Intel-XE Archive on lore.kernel.org
 help / color / mirror / Atom feed
From: Daniele Ceraolo Spurio <daniele.ceraolospurio@intel.com>
To: Jonathan Cavitt <jonathan.cavitt@intel.com>,
	<intel-xe@lists.freedesktop.org>
Cc: <saurabhg.gupta@intel.com>, <alex.zuo@intel.com>,
	<michal.wajdeczko@intel.com>, <matthew.d.roper@intel.com>
Subject: Re: [PATCH] drm/xe/xe_guc: Dynamically decide g2g buffer owner
Date: Mon, 27 Oct 2025 14:39:52 -0700	[thread overview]
Message-ID: <4c8b3cd7-13bc-4051-b58d-df5c68e45e2b@intel.com> (raw)
In-Reply-To: <20251015181159.92509-2-jonathan.cavitt@intel.com>



On 10/15/2025 11:12 AM, Jonathan Cavitt wrote:
> On today's driver, xe_device_get_gt(xe, 0); can never return NULL.
> Hardware-wise there's always at least one tile, and every tilie has a
> primary GT.  If something went wrong during init of tile or GT and we
> couldn't create/initialize the structures, then we already aborted the
> device probe immediately and we'll never get further on to places in the
> code that would be chasing a NULL pointer.
>
> However, there's currently ongoing work to allow the primary GT to be
> disabled via configfs for debugging purposes.  Once that lands, it will
> be possible for this query to return a NULL pointer.  This can cause
> problems in guc_g2g_alloc, as this process currently relies on the
> primary GT always being present.
>
> Instead of making the primary GT the g2g buffer owner, make the first
> GuC passed to guc_g2g_alloc the g2g buffer owner.  This requires keeping
> track of the g2g buffer owner in the xe device so each GuC can know if
> it's the owner or not during initialization.
>
> Note that the associated kunit testing code does not need to be updated
> to reflect this change because
> 1. The kunit testing code always runs with the primary GT enabled, and
> 2. Tracking the g2g buffer owner in the xe device is unnecessary to
>     perform the functions of the tests.
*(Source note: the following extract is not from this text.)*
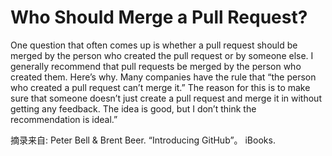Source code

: # Who Should Merge a Pull Request?
One question that often comes up is whether a pull request should be merged by the person who created the pull request or by someone else. I generally recommend that pull requests be merged by the person who created them. Here’s why.
Many companies have the rule that “the person who created a pull request can’t merge it.” The reason for this is to make sure that someone doesn’t just create a pull request and merge it in without getting any feedback. The idea is good, but I don’t think the recommendation is ideal.”

摘录来自: Peter Bell & Brent Beer. “Introducing GitHub”。 iBooks.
I'm not convinced this works without modification to the selftest. In 
the case where the G2G is already enabled, the selftest will destroy the 
buffer (see g2g_free) to create a new one for the testing. Both for the 
G2G_CTB_TYPE_DEFAULT subtest and as cleanup at the end, the test will 
call guc_g2g_alloc() again; in this scenario xe->g2g_owner has not been 
cleared but the BO is not allocated, so the code in g2g_alloc will try 
to do an xe_bo_get on a bad pointer. I couldn't find the g2g test in the 
CI results so couldn't confirm that this is indeed happening and I'm not 
missing something.

Daniele

> Suggested-by: Matt Roper <matthew.d.roper@intel.com>
> Suggested-by: Daniele Ceraolo Spurio <daniele.ceraolospurio@intel.com>
> Signed-off-by: Jonathan Cavitt <jonathan.cavitt@intel.com>
> Cc: Michal Wajdeczko <michal.wajdeczko@intel.com>
> ---
>   drivers/gpu/drm/xe/xe_device_types.h | 4 ++++
>   drivers/gpu/drm/xe/xe_guc.c          | 9 ++++++---
>   2 files changed, 10 insertions(+), 3 deletions(-)
>
> diff --git a/drivers/gpu/drm/xe/xe_device_types.h b/drivers/gpu/drm/xe/xe_device_types.h
> index 02c04ad7296e..e17f8b84b8d4 100644
> --- a/drivers/gpu/drm/xe/xe_device_types.h
> +++ b/drivers/gpu/drm/xe/xe_device_types.h
> @@ -38,6 +38,7 @@ struct dram_info;
>   struct intel_display;
>   struct intel_dg_nvm_dev;
>   struct xe_ggtt;
> +struct xe_guc;
>   struct xe_i2c;
>   struct xe_pat_ops;
>   struct xe_pxp;
> @@ -626,6 +627,9 @@ struct xe_device {
>   	atomic_t g2g_test_count;
>   #endif
>   
> +	/** @g2g_owner: Pointer to the GuC that is the owner of the g2g buffer */
> +	struct xe_guc *g2g_owner;
> +
>   	/* private: */
>   
>   #if IS_ENABLED(CONFIG_DRM_XE_DISPLAY)
> diff --git a/drivers/gpu/drm/xe/xe_guc.c b/drivers/gpu/drm/xe/xe_guc.c
> index d94490979adc..9790ddad606a 100644
> --- a/drivers/gpu/drm/xe/xe_guc.c
> +++ b/drivers/gpu/drm/xe/xe_guc.c
> @@ -465,9 +465,8 @@ static int guc_g2g_alloc(struct xe_guc *guc)
>   	if (guc->g2g.bo)
>   		return 0;
>   
> -	if (gt->info.id != 0) {
> -		struct xe_gt *root_gt = xe_device_get_gt(xe, 0);
> -		struct xe_guc *root_guc = &root_gt->uc.guc;
> +	if (xe->g2g_owner) {
> +		struct xe_guc *root_guc = xe->g2g_owner;
>   		struct xe_bo *bo;
>   
>   		bo = xe_bo_get(root_guc->g2g.bo);
> @@ -492,6 +491,7 @@ static int guc_g2g_alloc(struct xe_guc *guc)
>   	xe_map_memset(xe, &bo->vmap, 0, 0, g2g_size);
>   	guc->g2g.bo = bo;
>   	guc->g2g.owned = true;
> +	xe->g2g_owner = guc;
>   
>   	return 0;
>   }
> @@ -504,6 +504,9 @@ static void guc_g2g_fini(struct xe_guc *guc)
>   	/* Unpinning the owned object is handled by generic shutdown */
>   	if (!guc->g2g.owned)
>   		xe_bo_put(guc->g2g.bo);
> +	/* g2g owner is no longer valid.  Mark as NULL in xe device */
> +	else
> +		guc_to_xe(guc)->g2g_owner = NULL;
>   
>   	guc->g2g.bo = NULL;
>   }


  parent reply	other threads:[~2025-10-27 21:39 UTC|newest]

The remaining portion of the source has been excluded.